Here's what I would assume would be observable in each case:

  1. Breakdowns of spending will reflect higher percentages of household income spent on housing and food than per usual. This would be disprovable if the percentage is similar.
  2. "Budget" companies have their share prices improve, while luxury companies start offering more budget goods. Companies that only offer luxuries start struggling.
  3. Average income goes up by a similar percentage basis to costs. This should be observable based on the fact that people have published stats on average income for many years, so I assume that someone somewhere is observing it.
  4. The boom in consumer spending is almost exclusively in luxuries; it would also die off in a few months to years, but that's probably indistinguishable from the natural flow of the economy.
  5. Spending is concentrated amongst goods that some portions of the population use. For example, if healthcare spending is way up, but bars are struggling, I'd consider this to be met.

Some stuff is cheaper, some stuff is more expensive; if the more expensive stuff is essentials, but the cheaper stuff is everything else, people can feel squeezed by the economy without actually being squeezed.

For what it's worth I feel like this is the opposite of what is happening, and I think this may explain much of the disconnect between how different demographics view the economy. I Imagine that for a single urban professional living in the city the current economy kind of sucks, housing is at a premium and consumer goods (especially imported consumer goods) have gone up in price. In the meantime, if you are a married couple with 2.5+ kids and a dog living in the 'burbs, two of your biggest expenses, food and transportation, have not only stabilized after climbing steadily for 4 years but in some areas are starting to trend downwards so naturally those people are feeling more optimistic about their situation than they were a year ago.

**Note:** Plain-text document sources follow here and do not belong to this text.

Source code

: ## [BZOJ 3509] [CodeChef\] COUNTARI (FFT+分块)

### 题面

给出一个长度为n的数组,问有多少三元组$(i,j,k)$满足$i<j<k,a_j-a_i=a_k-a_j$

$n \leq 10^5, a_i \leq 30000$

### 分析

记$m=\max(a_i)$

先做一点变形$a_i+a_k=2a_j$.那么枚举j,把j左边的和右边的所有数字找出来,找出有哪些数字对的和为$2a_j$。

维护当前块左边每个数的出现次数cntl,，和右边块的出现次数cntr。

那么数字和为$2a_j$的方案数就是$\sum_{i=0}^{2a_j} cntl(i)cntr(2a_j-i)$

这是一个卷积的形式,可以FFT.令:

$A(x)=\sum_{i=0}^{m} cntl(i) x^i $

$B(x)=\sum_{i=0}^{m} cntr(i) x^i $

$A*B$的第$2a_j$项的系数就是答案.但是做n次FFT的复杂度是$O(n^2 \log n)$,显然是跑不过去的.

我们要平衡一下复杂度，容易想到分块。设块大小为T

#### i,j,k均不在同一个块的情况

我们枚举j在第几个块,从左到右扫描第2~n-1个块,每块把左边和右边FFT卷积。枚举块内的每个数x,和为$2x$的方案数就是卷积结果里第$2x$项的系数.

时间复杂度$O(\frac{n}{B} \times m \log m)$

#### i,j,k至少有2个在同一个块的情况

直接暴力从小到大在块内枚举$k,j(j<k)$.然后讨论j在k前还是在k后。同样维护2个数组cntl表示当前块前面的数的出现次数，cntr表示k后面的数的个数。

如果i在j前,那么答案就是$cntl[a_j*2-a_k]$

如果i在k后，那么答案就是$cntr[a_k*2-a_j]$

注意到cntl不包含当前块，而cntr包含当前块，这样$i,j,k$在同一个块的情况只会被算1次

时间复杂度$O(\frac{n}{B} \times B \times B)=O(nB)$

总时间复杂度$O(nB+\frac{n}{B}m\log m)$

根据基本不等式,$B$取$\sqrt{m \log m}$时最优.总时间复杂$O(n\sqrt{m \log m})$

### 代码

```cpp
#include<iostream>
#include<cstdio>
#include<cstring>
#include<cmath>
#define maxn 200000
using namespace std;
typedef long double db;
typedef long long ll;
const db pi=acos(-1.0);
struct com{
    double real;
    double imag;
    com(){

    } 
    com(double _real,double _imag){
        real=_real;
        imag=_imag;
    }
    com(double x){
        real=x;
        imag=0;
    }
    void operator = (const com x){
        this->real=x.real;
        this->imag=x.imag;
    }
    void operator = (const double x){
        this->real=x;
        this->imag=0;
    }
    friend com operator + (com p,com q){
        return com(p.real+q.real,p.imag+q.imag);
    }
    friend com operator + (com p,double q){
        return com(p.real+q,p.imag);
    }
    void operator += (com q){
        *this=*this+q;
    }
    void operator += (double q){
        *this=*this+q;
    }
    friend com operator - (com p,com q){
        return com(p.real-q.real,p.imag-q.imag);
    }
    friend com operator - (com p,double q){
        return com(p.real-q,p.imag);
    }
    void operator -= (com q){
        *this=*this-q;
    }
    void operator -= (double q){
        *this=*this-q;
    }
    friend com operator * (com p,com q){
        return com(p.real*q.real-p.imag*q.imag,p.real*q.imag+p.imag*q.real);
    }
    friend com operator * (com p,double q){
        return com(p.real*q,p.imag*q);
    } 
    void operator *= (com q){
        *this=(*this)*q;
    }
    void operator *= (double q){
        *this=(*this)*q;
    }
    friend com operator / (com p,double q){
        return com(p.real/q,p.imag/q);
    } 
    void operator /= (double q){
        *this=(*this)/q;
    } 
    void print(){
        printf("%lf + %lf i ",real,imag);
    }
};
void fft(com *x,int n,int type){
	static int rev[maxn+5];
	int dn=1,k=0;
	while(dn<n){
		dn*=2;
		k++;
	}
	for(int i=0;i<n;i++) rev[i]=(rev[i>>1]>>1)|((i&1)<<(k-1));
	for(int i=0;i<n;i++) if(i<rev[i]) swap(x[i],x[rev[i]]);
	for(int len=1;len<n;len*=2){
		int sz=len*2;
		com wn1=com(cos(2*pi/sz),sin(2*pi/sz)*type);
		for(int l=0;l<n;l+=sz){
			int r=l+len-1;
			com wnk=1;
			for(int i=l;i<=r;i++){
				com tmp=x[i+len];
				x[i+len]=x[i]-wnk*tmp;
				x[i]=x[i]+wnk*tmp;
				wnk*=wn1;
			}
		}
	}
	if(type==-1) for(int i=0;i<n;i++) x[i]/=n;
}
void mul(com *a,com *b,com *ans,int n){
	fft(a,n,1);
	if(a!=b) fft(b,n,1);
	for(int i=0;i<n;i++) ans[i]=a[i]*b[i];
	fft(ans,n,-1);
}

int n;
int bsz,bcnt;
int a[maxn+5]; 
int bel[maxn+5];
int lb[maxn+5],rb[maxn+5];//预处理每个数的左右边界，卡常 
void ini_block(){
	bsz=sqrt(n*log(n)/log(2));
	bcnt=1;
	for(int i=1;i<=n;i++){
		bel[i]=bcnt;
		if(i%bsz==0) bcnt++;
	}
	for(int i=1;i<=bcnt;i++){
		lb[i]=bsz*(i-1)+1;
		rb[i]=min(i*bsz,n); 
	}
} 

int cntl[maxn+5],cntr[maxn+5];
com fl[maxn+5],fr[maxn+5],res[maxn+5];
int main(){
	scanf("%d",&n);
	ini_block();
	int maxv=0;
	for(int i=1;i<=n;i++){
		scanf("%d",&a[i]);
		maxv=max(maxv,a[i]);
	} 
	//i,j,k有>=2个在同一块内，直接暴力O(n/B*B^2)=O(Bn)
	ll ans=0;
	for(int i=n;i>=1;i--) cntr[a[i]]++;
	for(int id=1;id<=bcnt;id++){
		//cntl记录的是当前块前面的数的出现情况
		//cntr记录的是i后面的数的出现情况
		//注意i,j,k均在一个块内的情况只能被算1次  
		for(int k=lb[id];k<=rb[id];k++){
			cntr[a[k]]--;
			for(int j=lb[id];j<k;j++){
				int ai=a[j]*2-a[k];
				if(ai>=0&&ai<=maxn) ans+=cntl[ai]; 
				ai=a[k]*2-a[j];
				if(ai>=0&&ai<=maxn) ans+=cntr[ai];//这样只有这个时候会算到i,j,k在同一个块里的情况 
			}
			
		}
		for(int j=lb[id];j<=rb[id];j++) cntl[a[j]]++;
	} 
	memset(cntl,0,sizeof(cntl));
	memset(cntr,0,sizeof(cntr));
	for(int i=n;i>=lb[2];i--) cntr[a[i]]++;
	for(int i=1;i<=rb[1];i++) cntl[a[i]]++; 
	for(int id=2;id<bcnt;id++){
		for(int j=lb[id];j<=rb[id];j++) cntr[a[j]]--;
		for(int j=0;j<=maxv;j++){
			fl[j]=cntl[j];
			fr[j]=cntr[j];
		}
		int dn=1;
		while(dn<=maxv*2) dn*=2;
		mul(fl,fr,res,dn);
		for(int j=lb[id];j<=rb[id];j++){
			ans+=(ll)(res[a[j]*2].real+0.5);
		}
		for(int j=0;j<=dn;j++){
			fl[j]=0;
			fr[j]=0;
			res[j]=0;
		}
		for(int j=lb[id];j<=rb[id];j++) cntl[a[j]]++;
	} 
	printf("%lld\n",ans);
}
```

Yeah, the suburban lifestyle has gotten more manageable- mostly due to gas prices that are stabilizing on a bad day and declining on a good one- with grocery inflation largely stalled. IDK about rents, I think they're getting worse in blue states and better in red ones, but doordash/fast food has gotten more expensive. That's a recipe for 'blue intelligentsia hate the economy, everyone else is largely fine with it'.

There's also local issues like electricity, which has generally increased more in blue states than red.